**HOW TO COMPLETE THIS TASK**
Pull each line holding the word "remark" from the data.

**SOURCE DATA**
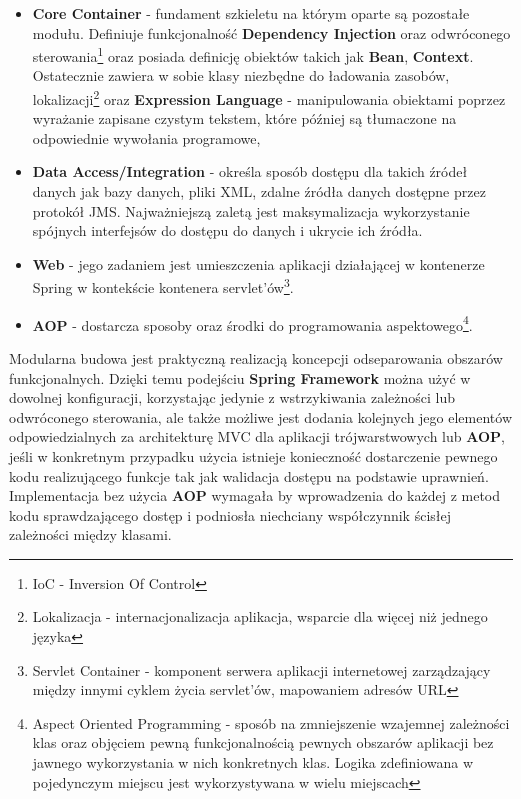 	 \begin{itemize}
	 	\item \textbf{Core Container} - fundament szkieletu na którym oparte są pozostałe modułu. Definiuje funkcjonalność \textbf{Dependency Injection} oraz odwróconego sterowania\footnote{IoC - Inversion Of Control} oraz posiada definicję obiektów takich jak \textbf{Bean}, \textbf{Context}. Ostatecznie zawiera w sobie klasy niezbędne do ładowania zasobów, lokalizacji\footnote{Lokalizacja - internacjonalizacja aplikacja, wsparcie dla więcej niż jednego języka} oraz \textbf{Expression Language} - manipulowania obiektami poprzez wyrażanie zapisane czystym tekstem, które później są tłumaczone na odpowiednie wywołania programowe,
	 	\item \textbf{Data Access/Integration} - określa sposób dostępu dla takich źródeł danych jak bazy danych, pliki XML, zdalne źródła danych dostępne przez protokół JMS. Najważniejszą zaletą jest maksymalizacja wykorzystanie spójnych interfejsów do dostępu do danych i ukrycie ich źródła.  
	 	\item \textbf{Web} - jego zadaniem jest umieszczenia aplikacji działającej w kontenerze Spring w kontekście kontenera servlet'ów\footnote{Servlet Container - komponent serwera aplikacji internetowej zarządzający między innymi cyklem życia servlet'ów, mapowaniem adresów URL}. 
	 	\item \textbf{AOP} - dostarcza sposoby oraz środki do programowania aspektowego\footnote{Aspect Oriented Programming - sposób na zmniejszenie wzajemnej zależności klas oraz objęciem pewną funkcjonalnością pewnych obszarów aplikacji bez jawnego wykorzystania w nich konkretnych klas. Logika zdefiniowana w pojedynczym miejscu jest wykorzystywana w wielu miejscach}.
	 \end{itemize}
	 Modularna budowa jest praktyczną realizacją koncepcji odseparowania obszarów funkcjonalnych. Dzięki temu podejściu \textbf{Spring Framework} można użyć w dowolnej konfiguracji, korzystając jedynie z wstrzykiwania zależności lub odwróconego sterowania, ale także możliwe jest dodania kolejnych jego elementów odpowiedzialnych za architekturę MVC dla aplikacji trójwarstwowych lub \textbf{AOP}, jeśli w konkretnym przypadku użycia istnieje konieczność dostarczenie pewnego kodu realizującego funkcje tak jak walidacja dostępu na podstawie uprawnień. Implementacja bez użycia \textbf{AOP} wymagała by wprowadzenia do każdej z metod kodu sprawdzającego dostęp i podniosła niechciany współczynnik ścisłej zależności między klasami. 
		
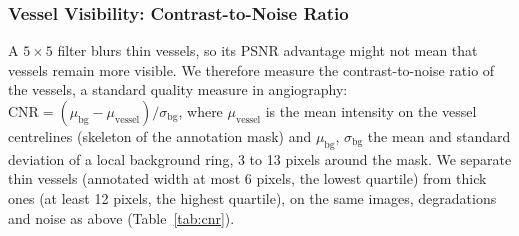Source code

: \documentclass[conference]{IEEEtran}
\begin{document}
\subsubsection{Vessel Visibility: Contrast-to-Noise Ratio}
\label{sec:cnr}

A $5\times5$ filter blurs thin vessels, so its PSNR advantage might not
mean that vessels remain more visible. We therefore measure the
contrast-to-noise ratio of the vessels, a standard quality measure in
angiography: $\mathrm{CNR} = (\mu_{\text{bg}} - \mu_{\text{vessel}})/\sigma_{\text{bg}}$,
where $\mu_{\text{vessel}}$ is the mean intensity on the vessel centrelines
(skeleton of the annotation mask) and $\mu_{\text{bg}}$, $\sigma_{\text{bg}}$
the mean and standard deviation of a local background ring, 3 to 13
pixels around the mask. We separate thin vessels (annotated width at
most 6 pixels, the lowest quartile) from thick ones (at least 12 pixels,
the highest quartile), on the same images, degradations and noise as
above (Table~\ref{tab:cnr}).

\begin{table}[h]
\centering
\footnotesize
\setlength{\tabcolsep}{3pt}
\caption{Vessel CNR (mean over the 100 images) for thin and thick vessels: degraded input, MedVAE, and $5\times5$ Gaussian and median filters. Clean image: $0.88$ (thin) and $1.91$ (thick); MedVAE on the clean image: $0.85$ and $1.90$.}
\label{tab:cnr}
\end{table}
\end{document}
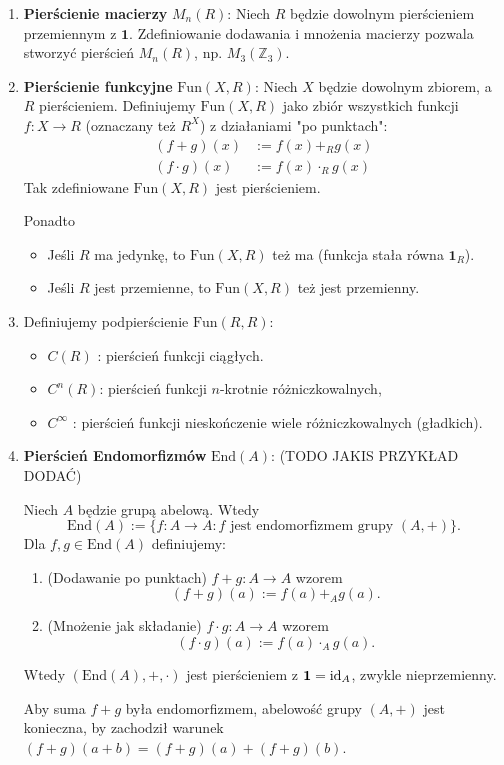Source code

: \begin{enumerate}[label=\arabic*)]
    \item \textbf{Pierścienie macierzy} $M_n(R)$:
Niech $R$ będzie dowolnym pierścieniem przemiennym z $\mathbf{1}$. Zdefiniowanie dodawania i mnożenia macierzy pozwala stworzyć pierścień $M_n(R)$, np. $M_3(\mathbb{Z}_3)$.
    \item \textbf{Pierścienie funkcyjne} $\text{Fun}(X, R)$:
    Niech $X$ będzie dowolnym zbiorem, a $R$ pierścieniem. Definiujemy $\text{Fun}\left( X, R \right) $ jako zbiór wszystkich funkcji $f: X \to R$ (oznaczany też $R^X$) z działaniami "po punktach":
    \begin{align*}
        (f+g)(x) &:= f(x) +_R g(x) \\
        (f \cdot g)(x) &:= f(x) \cdot_R g(x)
    \end{align*}
    Tak zdefiniowane $\text{Fun}\left( X, R \right) $ jest pierścieniem.

    Ponadto
    \begin{itemize}
        \item Jeśli $R$ ma jedynkę, to $\text{Fun}(X,R)$ też ma (funkcja stała równa $\mathbf{1}_R$).
	\item Jeśli $R$ jest przemienne, to $\text{Fun}\left( X, R \right) $ też jest przemienny.
    \end{itemize}
    \item Definiujemy podpierścienie $\text{Fun}\left( R, R \right)$:
		\begin{itemize}
			\item $C\left( R \right) $ : pierścień funkcji ciągłych.
			\item $C^{n}\left( R \right)$: pierścień funkcji $n$-krotnie różniczkowalnych,
			\item $C^{\infty}$ : pierścień funkcji nieskończenie wiele różniczkowalnych (gładkich).
		\end{itemize}
    \item \textbf{Pierścień Endomorfizmów} $\text{End}(A)$: (TODO JAKIS PRZYKŁAD DODAĆ)
	
	    Niech $A$ będzie grupą abelową. Wtedy
		\[
		\text{End}\left( A \right) := \{f: A \to A: f \text{ jest endomorfizmem grupy }\left( A,+ \right) \}
		.\] 
		Dla $f,g \in \text{End}\left( A \right) $ definiujemy:
		\begin{enumerate}[label=\roman*)]
			\item (Dodawanie po punktach) $f+g: A \to A$ wzorem
				\[
					\left( f+g \right) \left( a \right) := f\left( a \right) +_{\scriptscriptstyle A} g\left( a \right) 
				.\]
		        \item (Mnożenie jak składanie) $f\cdot g: A \to A$ wzorem
				\[
					\left( f\cdot g \right)\left( a \right) := f\left( a \right) \cdot_{\scriptscriptstyle A} g\left( a \right) 
				.\] 
		\end{enumerate}
		Wtedy $\left( \text{End}\left( A \right), +, \cdot  \right) $ jest pierścieniem z $\mathbf{1}=\id_{A}$, zwykle nieprzemienny.
		\begin{remark}[Po co abelowość $A$?]
		 Aby suma $f+g$ była endomorfizmem, abelowość grupy $(A, +)$ jest konieczna, by zachodził warunek $(f+g)(a+b) = (f+g)(a) + (f+g)(b)$.


\end{remark}
\end{enumerate}
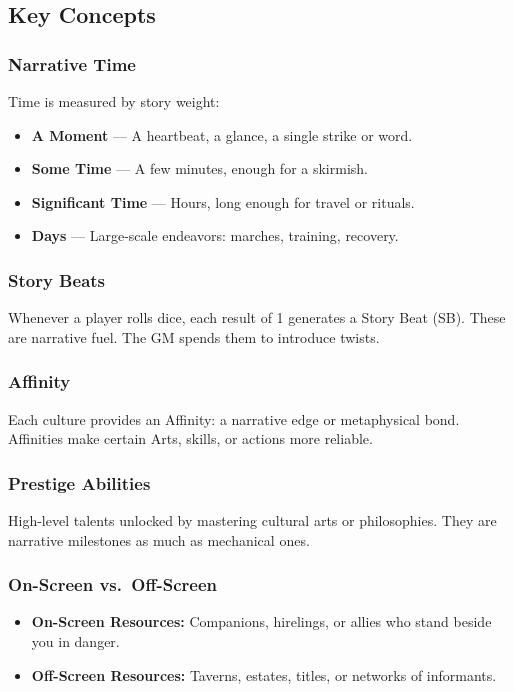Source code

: \subsection{Key Concepts}

\subsubsection{Narrative Time}
Time is measured by story weight:
\begin{itemize}
  \item \textbf{A Moment} --- A heartbeat, a glance, a single strike or word.
  \item \textbf{Some Time} --- A few minutes, enough for a skirmish.
  \item \textbf{Significant Time} --- Hours, long enough for travel or rituals.
  \item \textbf{Days} --- Large-scale endeavors: marches, training, recovery.
\end{itemize}

\subsubsection{Story Beats}
Whenever a player rolls dice, each result of 1 generates a Story Beat (SB). These are narrative fuel. The GM spends them to introduce twists.

\subsubsection{Affinity}
Each culture provides an Affinity: a narrative edge or metaphysical bond. Affinities make certain Arts, skills, or actions more reliable.

\subsubsection{Prestige Abilities}
High-level talents unlocked by mastering cultural arts or philosophies. They are narrative milestones as much as mechanical ones.

\subsubsection{On-Screen vs.\ Off-Screen}
\begin{itemize}
  \item \textbf{On-Screen Resources:} Companions, hirelings, or allies who stand beside you in danger.
  \item \textbf{Off-Screen Resources:} Taverns, estates, titles, or networks of informants.
\end{itemize}
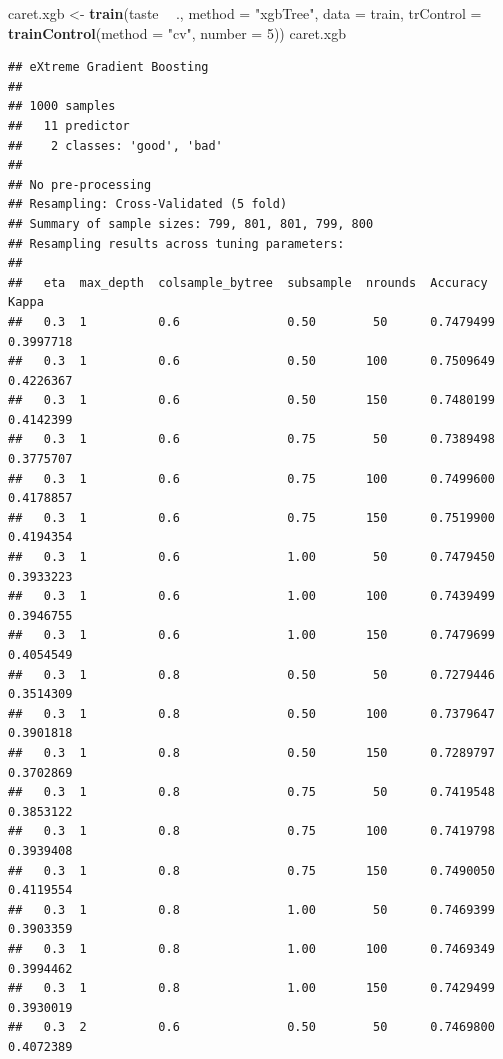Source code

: \documentclass[
]{book}
\newenvironment{Shaded}{\begin{snugshade}}{\end{snugshade}}
\newcommand{\DataTypeTok}[1]{\textcolor[rgb]{0.13,0.29,0.53}{#1}}
\newcommand{\DecValTok}[1]{\textcolor[rgb]{0.00,0.00,0.81}{#1}}
\newcommand{\KeywordTok}[1]{\textcolor[rgb]{0.13,0.29,0.53}{\textbf{#1}}}
\newcommand{\NormalTok}[1]{#1}
\newcommand{\OperatorTok}[1]{\textcolor[rgb]{0.81,0.36,0.00}{\textbf{#1}}}
\newcommand{\StringTok}[1]{\textcolor[rgb]{0.31,0.60,0.02}{#1}}
\theoremstyle{break}
\theoremstyle{definition}
\theoremstyle{definition}
\theoremstyle{definition}
\theoremstyle{remark}
\begin{document}
\begin{Shaded}
\begin{Highlighting}[]
\NormalTok{caret.xgb <-}\StringTok{ }\KeywordTok{train}\NormalTok{(taste }\OperatorTok{~}\StringTok{ }\NormalTok{., }\DataTypeTok{method =} \StringTok{"xgbTree"}\NormalTok{, }\DataTypeTok{data =}\NormalTok{ train,}
                   \DataTypeTok{trControl =} \KeywordTok{trainControl}\NormalTok{(}\DataTypeTok{method =} \StringTok{"cv"}\NormalTok{, }\DataTypeTok{number =} \DecValTok{5}\NormalTok{))}
\NormalTok{caret.xgb}
\end{Highlighting}
\end{Shaded}

\begin{verbatim}
## eXtreme Gradient Boosting 
## 
## 1000 samples
##   11 predictor
##    2 classes: 'good', 'bad' 
## 
## No pre-processing
## Resampling: Cross-Validated (5 fold) 
## Summary of sample sizes: 799, 801, 801, 799, 800 
## Resampling results across tuning parameters:
## 
##   eta  max_depth  colsample_bytree  subsample  nrounds  Accuracy   Kappa    
##   0.3  1          0.6               0.50        50      0.7479499  0.3997718
##   0.3  1          0.6               0.50       100      0.7509649  0.4226367
##   0.3  1          0.6               0.50       150      0.7480199  0.4142399
##   0.3  1          0.6               0.75        50      0.7389498  0.3775707
##   0.3  1          0.6               0.75       100      0.7499600  0.4178857
##   0.3  1          0.6               0.75       150      0.7519900  0.4194354
##   0.3  1          0.6               1.00        50      0.7479450  0.3933223
##   0.3  1          0.6               1.00       100      0.7439499  0.3946755
##   0.3  1          0.6               1.00       150      0.7479699  0.4054549
##   0.3  1          0.8               0.50        50      0.7279446  0.3514309
##   0.3  1          0.8               0.50       100      0.7379647  0.3901818
##   0.3  1          0.8               0.50       150      0.7289797  0.3702869
##   0.3  1          0.8               0.75        50      0.7419548  0.3853122
##   0.3  1          0.8               0.75       100      0.7419798  0.3939408
##   0.3  1          0.8               0.75       150      0.7490050  0.4119554
##   0.3  1          0.8               1.00        50      0.7469399  0.3903359
##   0.3  1          0.8               1.00       100      0.7469349  0.3994462
##   0.3  1          0.8               1.00       150      0.7429499  0.3930019
##   0.3  2          0.6               0.50        50      0.7469800  0.4072389

\end{verbatim}
\end{document}
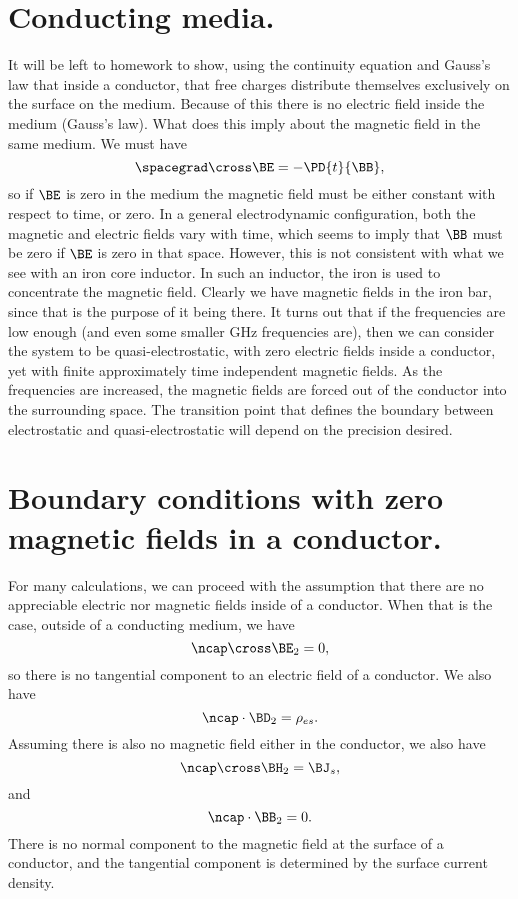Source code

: \section{Conducting media.}
%
It will be left to homework to show, using the continuity equation and Gauss's law that
inside a conductor, that free charges distribute themselves exclusively on the surface on the medium.  Because of this there is no electric field inside the medium (Gauss's law).  What does this imply about the magnetic field in the same medium.  We must have
%
\begin{dmath}\label{eqn:emtLecture5:20}
\spacegrad \cross \BE = - \PD{t}{\BB},
\end{dmath}
%
so if \( \BE \) is zero in the medium the magnetic field must be either constant with respect to time, or zero.  In a general electrodynamic configuration, both the magnetic and electric fields vary with time, which seems to imply that \( \BB \) must be zero if \( \BE \) is zero in that space.
%
However, this is not consistent with what we see with an iron core inductor.  In such an inductor, the iron is used to
concentrate the magnetic field.  Clearly we have magnetic fields in the iron bar, since that is the purpose of it being there.  It turns out that if the frequencies are low enough (and even some smaller GHz frequencies are), then we can consider the system to be quasi-electrostatic, with zero electric fields inside a conductor, yet with finite approximately time independent magnetic fields.  As the frequencies are increased, the magnetic fields are forced out of the conductor into the surrounding space.
%
The transition point that defines the boundary between electrostatic and quasi-electrostatic will depend on the precision desired.
%
\section{Boundary conditions with zero magnetic fields in a conductor.}
%
For many calculations, we can proceed with the assumption that there are no appreciable electric nor magnetic fields inside of a conductor.  When that is the case, outside of a conducting medium, we have
%
\begin{dmath}\label{eqn:emtLecture5:40}
\ncap \cross \BE_2 = 0,
\end{dmath}
%
so there is no tangential component to an electric field of a conductor.  We also have
%
\begin{dmath}\label{eqn:emtLecture5:60}
\ncap \cdot \BD_2 = \rho_{es}.
\end{dmath}
%
Assuming there is also no magnetic field either in the conductor, we also have
%
\begin{dmath}\label{eqn:emtLecture5:80}
\ncap \cross \BH_2 = \BJ_s,
\end{dmath}
%
and
\begin{dmath}\label{eqn:emtLecture5:100}
\ncap \cdot \BB_2 = 0.
\end{dmath}
%
There is no normal component to the magnetic field at the surface of a conductor, and the tangential component is determined by the surface current density.
%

**ANSWER SECTION**
		\begin{remark}[Po co abelowość $A$?]
\end{remark}
\theoremstyle{remark}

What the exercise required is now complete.